Why is there no $encoding parameter in htmlspecialchars_decode()?

44 views Asked by At

If we check out the documentation of the htmlspecialchars() function in PHP, we see that it has an $encoding parameter to specify the encoding of the input string.

Now, conversely, I expect the opposite htmlspecialchars_decode() function to also have an $encoding parameter. However, this is NOT the case.

I want to know why exactly is this the case. There has to be some reason for not including an $encoding parameter in htmlspecialchars_decode().

Surprisingly, there is an $encoding parameter in html_entity_decode(), so what's the point of including it in that function.

1

There are 1 answers

8
deceze On

I'd have to guess here slightly, but… htmlspecialchars_decode only decodes a small handful of characters which are all ASCII characters.
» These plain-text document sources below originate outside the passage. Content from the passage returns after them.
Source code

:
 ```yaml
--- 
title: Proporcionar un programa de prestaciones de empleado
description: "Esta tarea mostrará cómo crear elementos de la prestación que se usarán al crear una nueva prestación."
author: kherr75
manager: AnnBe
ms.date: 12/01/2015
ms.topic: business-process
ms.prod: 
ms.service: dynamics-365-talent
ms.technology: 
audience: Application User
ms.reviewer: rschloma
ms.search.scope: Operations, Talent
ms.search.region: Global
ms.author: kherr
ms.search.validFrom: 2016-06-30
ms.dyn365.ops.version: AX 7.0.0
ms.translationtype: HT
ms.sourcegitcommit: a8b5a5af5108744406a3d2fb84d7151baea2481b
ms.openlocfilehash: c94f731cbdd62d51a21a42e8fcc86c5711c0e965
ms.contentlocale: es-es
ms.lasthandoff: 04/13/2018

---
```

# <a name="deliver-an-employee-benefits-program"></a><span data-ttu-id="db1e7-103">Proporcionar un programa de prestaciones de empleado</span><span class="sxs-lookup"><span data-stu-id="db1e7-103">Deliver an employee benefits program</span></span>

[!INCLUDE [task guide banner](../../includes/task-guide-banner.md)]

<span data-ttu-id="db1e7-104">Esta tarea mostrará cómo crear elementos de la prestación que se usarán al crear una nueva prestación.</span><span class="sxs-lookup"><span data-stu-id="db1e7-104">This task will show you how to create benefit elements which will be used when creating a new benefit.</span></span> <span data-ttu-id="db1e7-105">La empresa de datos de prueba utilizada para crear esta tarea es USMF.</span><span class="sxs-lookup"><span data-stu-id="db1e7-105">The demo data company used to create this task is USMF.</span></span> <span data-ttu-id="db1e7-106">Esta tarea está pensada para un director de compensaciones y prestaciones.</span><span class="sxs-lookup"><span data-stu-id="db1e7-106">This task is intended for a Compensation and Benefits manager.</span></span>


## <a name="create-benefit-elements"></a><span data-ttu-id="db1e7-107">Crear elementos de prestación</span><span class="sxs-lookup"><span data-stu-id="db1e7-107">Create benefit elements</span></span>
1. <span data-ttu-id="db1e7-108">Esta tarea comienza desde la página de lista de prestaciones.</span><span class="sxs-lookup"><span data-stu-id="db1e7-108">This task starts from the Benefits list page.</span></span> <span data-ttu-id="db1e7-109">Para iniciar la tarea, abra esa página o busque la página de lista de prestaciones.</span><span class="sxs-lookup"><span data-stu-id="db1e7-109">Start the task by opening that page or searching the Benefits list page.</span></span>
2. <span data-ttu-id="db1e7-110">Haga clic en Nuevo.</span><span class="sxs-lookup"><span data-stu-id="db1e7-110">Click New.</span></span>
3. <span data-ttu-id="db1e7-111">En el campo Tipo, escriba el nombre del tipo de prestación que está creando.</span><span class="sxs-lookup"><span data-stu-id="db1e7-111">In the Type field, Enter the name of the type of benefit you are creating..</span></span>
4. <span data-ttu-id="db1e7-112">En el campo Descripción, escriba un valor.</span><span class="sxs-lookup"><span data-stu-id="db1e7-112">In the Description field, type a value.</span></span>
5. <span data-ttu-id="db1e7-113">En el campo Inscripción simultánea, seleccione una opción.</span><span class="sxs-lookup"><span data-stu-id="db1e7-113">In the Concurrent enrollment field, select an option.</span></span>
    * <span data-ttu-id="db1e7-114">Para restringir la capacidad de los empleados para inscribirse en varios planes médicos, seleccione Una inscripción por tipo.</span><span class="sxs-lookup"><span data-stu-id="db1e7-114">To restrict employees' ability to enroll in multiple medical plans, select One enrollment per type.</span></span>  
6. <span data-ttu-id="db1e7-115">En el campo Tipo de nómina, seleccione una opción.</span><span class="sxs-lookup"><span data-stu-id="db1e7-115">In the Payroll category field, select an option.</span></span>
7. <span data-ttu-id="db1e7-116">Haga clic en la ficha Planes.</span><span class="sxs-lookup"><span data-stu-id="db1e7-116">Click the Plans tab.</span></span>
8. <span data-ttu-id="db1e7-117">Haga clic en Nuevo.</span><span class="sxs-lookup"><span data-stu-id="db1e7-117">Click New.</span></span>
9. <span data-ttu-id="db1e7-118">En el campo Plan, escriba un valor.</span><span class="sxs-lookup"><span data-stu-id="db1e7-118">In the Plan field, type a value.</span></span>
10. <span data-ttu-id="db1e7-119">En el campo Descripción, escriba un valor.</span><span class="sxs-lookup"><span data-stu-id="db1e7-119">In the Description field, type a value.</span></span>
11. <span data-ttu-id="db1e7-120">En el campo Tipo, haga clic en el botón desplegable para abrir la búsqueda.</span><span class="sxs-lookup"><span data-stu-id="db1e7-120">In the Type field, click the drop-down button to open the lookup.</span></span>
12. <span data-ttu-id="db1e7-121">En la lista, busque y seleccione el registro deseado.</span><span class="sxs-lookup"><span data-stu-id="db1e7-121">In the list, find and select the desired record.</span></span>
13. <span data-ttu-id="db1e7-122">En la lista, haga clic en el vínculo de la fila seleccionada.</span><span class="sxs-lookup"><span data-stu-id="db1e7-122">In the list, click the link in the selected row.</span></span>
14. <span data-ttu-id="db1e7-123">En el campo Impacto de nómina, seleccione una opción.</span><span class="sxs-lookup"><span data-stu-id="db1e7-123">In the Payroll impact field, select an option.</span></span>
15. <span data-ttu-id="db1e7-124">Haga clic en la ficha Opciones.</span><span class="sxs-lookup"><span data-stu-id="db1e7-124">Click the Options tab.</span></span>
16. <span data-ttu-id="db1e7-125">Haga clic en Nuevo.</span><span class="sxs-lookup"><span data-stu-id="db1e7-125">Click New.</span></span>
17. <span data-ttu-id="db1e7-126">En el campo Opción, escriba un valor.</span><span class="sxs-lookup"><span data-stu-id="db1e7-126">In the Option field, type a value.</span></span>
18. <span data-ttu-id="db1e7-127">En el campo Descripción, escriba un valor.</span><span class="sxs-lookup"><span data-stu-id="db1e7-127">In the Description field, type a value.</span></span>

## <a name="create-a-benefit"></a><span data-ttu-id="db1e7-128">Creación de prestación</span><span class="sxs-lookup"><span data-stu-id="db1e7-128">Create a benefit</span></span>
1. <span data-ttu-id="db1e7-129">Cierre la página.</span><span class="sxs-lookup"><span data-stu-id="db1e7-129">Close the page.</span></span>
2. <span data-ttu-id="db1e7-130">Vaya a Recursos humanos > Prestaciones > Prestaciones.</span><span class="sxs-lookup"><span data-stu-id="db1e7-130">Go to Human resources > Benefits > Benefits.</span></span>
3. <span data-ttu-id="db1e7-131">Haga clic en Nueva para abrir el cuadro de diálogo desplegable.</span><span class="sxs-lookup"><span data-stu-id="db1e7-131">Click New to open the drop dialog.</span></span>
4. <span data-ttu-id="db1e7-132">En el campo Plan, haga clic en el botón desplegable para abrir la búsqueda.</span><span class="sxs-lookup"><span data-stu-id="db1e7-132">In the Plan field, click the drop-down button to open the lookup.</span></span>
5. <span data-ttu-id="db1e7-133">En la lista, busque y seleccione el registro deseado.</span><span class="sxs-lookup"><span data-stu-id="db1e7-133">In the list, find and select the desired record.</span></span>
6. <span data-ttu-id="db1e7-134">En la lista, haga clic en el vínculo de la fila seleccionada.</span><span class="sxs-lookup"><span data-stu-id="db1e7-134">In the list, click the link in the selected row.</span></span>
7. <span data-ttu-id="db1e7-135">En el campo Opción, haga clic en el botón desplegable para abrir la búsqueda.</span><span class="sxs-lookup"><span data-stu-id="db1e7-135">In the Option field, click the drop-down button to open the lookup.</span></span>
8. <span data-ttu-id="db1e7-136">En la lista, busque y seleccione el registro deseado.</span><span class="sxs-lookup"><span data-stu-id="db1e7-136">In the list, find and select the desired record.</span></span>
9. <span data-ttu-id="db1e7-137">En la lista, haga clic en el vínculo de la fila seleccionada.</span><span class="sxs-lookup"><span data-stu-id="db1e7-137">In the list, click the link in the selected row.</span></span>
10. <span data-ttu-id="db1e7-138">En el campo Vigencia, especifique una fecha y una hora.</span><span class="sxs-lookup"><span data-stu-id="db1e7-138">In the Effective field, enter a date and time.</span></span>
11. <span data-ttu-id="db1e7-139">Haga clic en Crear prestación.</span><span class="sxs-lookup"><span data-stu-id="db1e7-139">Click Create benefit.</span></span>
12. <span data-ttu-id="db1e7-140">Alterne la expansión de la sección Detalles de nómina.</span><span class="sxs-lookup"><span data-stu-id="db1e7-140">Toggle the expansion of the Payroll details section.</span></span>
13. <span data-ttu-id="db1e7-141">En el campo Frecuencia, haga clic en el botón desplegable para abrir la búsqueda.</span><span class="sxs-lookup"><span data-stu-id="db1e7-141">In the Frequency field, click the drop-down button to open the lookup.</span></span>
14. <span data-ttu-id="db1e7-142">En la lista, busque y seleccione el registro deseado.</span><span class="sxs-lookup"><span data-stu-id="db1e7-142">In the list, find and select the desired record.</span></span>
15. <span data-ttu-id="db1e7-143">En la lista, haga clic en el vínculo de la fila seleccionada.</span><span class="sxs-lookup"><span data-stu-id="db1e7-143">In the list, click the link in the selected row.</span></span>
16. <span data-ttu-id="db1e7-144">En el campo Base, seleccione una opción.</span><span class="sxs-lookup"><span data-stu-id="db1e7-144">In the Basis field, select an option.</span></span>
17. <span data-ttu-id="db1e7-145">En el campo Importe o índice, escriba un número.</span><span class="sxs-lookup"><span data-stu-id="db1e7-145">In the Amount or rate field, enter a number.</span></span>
So there's no need to specify the target encoding you want to decode these characters to, as they're all the same in all ASCII-compatible encodings. Now what if you wanted to decode to a non-ASCII compatible encoding? That is probably virtually never the case, and you can simply do some encoding conversion before and/or afterwards if you really needed that.

PHP has always assumed ASCII for the things that matter to it and arbitrary bytes for anything else that don't matter to it, so this function has never received any unified encoding support, just as a lot of other functions haven't either.

The functions htmlspecialchars and html_entity_decode have received this treatment at some point, as the cases where the encoding does matter are probably encountered more often with them. In the case of html_entity_decode, it decodes a wider range of characters and it does matter what encoding you decode those to.

htmlspecialchars appears to need to know the encoding to properly preserve the string's contents. I don't really understand why, as it would just need to look for certain ASCII bytes to replace, but not passing the correct encoding will garble your non-ASCII text.